**Description of the task**
Find all lines below containing the string "dataset" and return them.

Pictures paired with source code
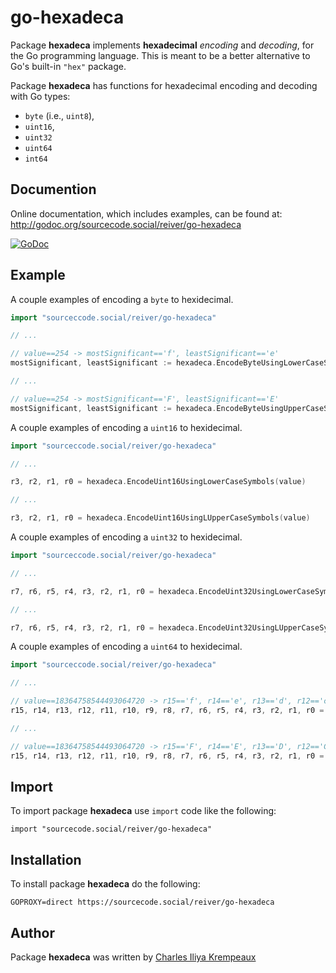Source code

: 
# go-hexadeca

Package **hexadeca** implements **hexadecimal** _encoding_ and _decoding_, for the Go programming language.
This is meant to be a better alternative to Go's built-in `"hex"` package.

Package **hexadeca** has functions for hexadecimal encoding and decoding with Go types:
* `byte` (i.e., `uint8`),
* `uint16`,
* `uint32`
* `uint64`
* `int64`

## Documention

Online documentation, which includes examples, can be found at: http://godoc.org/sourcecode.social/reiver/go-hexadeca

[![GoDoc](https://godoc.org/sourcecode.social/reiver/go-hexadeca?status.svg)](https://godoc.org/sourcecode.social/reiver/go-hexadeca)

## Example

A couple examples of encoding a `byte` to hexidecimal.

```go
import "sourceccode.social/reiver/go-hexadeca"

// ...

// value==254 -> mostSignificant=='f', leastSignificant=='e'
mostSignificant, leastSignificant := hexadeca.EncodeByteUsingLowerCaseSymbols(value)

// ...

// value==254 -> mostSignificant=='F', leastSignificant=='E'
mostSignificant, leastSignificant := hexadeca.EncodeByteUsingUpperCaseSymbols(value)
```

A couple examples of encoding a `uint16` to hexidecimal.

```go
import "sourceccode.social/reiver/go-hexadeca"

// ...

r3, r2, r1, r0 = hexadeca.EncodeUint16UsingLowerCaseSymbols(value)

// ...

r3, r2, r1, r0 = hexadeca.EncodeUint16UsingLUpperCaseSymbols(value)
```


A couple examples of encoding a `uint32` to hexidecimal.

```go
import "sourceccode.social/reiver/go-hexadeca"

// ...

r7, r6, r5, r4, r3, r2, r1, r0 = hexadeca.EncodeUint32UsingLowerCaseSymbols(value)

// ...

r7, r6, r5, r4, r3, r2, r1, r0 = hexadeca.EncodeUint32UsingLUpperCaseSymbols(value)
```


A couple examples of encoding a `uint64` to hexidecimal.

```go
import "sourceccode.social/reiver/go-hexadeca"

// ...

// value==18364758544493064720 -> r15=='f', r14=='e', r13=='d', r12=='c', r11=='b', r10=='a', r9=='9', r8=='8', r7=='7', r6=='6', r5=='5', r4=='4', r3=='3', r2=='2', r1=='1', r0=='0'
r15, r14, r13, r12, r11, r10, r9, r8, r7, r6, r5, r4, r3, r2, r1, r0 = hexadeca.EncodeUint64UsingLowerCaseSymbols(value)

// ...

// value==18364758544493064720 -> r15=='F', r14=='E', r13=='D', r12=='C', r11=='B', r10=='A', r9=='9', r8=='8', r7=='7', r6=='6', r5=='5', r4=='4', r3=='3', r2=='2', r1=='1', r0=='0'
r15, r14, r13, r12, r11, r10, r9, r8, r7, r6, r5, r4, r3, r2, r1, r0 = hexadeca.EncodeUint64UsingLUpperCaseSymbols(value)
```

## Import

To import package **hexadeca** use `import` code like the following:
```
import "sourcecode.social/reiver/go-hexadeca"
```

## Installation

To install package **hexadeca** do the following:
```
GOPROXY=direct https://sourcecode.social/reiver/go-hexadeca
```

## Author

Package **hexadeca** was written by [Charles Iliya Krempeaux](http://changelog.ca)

==

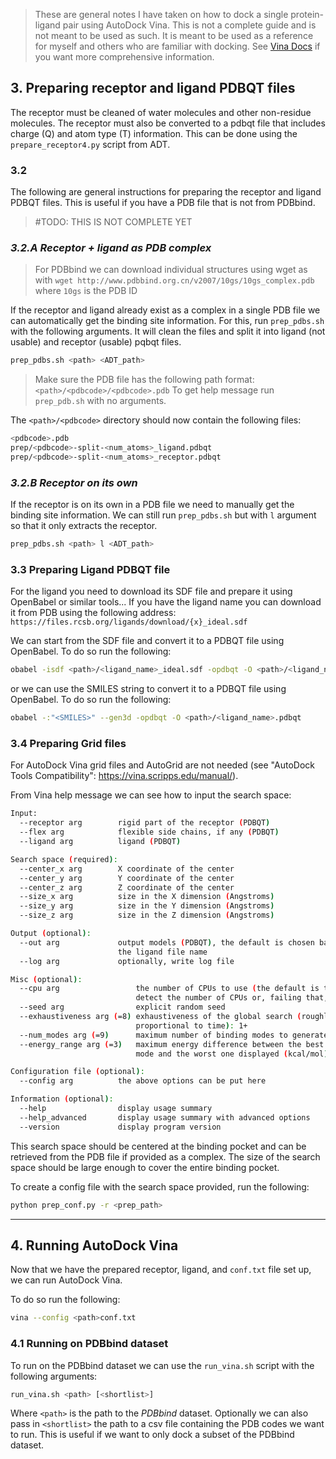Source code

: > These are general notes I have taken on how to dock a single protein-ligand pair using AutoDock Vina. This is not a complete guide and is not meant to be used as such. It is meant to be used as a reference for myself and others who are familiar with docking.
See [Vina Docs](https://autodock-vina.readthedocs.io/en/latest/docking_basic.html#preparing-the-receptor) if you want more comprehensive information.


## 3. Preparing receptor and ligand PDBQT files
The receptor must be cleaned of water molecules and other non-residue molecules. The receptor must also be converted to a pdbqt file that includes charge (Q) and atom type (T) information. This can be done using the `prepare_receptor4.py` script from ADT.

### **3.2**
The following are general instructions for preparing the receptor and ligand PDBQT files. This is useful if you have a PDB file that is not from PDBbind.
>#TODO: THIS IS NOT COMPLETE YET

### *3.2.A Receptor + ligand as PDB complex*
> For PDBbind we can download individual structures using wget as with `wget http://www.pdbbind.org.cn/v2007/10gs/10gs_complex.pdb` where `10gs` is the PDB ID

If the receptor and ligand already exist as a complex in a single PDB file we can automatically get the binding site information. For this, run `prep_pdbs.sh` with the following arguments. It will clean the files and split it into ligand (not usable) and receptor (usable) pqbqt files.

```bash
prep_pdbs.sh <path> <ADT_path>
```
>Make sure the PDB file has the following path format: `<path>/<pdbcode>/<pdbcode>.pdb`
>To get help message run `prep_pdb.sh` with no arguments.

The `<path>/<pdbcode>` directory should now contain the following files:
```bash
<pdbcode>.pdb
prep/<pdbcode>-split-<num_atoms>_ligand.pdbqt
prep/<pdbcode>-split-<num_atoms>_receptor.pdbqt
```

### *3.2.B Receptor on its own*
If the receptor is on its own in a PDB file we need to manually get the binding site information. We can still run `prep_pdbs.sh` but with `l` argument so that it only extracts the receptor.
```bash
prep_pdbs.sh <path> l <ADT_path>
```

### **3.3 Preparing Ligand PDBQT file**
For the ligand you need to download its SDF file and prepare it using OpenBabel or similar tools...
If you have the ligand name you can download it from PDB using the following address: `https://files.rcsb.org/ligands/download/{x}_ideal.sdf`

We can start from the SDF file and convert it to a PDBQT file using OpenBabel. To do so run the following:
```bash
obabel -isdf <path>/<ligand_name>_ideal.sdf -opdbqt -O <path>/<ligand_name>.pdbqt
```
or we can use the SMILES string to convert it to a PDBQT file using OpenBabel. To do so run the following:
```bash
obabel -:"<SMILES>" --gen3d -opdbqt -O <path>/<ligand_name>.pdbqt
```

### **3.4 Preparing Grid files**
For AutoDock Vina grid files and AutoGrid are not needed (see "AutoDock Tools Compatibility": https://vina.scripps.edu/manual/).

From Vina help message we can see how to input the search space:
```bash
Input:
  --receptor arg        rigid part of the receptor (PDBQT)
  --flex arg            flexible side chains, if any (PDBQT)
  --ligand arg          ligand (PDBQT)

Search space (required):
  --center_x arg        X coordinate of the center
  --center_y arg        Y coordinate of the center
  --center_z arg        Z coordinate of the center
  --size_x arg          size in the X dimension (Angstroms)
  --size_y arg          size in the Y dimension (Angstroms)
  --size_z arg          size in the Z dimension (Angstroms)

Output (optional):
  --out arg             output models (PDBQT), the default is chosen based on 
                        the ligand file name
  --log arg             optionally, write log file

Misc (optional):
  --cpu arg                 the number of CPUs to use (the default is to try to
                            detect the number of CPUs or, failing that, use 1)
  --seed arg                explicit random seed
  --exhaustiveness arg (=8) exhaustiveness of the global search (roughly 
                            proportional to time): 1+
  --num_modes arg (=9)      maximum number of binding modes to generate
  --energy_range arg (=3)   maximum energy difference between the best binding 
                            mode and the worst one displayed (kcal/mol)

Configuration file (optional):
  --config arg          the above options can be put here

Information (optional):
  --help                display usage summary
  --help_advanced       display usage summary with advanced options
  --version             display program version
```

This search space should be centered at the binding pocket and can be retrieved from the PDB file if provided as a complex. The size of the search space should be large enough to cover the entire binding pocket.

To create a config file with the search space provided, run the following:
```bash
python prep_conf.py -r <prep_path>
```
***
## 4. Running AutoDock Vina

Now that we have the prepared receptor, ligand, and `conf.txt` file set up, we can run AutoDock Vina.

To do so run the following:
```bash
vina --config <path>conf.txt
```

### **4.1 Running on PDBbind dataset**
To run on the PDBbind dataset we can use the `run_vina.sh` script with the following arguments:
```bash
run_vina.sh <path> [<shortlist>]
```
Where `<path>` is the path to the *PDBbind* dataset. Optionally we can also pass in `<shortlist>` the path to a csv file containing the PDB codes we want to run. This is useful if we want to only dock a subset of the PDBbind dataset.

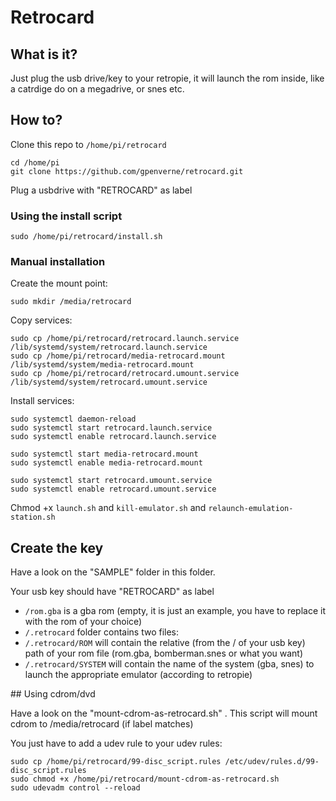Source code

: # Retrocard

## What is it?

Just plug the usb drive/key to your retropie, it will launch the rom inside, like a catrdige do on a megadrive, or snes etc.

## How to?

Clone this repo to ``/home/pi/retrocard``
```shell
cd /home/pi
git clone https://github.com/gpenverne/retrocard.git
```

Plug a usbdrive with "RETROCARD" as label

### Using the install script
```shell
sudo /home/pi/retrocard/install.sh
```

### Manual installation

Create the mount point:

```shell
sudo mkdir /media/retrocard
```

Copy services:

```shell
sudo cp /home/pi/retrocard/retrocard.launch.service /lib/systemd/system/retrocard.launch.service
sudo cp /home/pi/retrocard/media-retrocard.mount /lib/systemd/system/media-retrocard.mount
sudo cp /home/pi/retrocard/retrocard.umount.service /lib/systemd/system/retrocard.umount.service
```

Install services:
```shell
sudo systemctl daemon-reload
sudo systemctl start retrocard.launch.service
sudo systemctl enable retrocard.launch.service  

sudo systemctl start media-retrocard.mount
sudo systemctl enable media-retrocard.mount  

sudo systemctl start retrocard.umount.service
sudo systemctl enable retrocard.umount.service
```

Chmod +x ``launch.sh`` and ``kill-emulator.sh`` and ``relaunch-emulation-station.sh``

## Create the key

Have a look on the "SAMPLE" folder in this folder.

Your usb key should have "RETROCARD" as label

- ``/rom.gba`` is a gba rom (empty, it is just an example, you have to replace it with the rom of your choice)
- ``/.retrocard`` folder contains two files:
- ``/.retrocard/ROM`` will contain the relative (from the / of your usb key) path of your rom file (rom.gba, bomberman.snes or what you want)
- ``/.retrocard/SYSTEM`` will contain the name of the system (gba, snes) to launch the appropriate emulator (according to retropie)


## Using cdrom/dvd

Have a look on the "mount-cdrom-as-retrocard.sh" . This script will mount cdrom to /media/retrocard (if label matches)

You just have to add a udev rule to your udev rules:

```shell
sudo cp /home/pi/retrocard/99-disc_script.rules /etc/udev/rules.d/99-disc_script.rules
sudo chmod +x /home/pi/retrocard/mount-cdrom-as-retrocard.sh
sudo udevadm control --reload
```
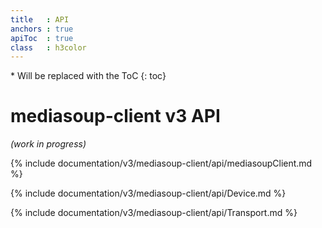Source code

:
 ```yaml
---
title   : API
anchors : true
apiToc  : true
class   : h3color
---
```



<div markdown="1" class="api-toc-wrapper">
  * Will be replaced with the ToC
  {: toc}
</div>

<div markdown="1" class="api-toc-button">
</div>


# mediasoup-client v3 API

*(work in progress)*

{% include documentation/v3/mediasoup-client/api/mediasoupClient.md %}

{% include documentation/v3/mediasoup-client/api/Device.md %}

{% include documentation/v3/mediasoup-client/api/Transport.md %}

**Exercise output**
### **4.1 Running on PDBbind dataset**
To run on the PDBbind dataset we can use the `run_vina.sh` script with the following arguments:
Where `<path>` is the path to the *PDBbind* dataset. Optionally we can also pass in `<shortlist>` the path to a csv file containing the PDB codes we want to run. This is useful if we want to only dock a subset of the PDBbind dataset.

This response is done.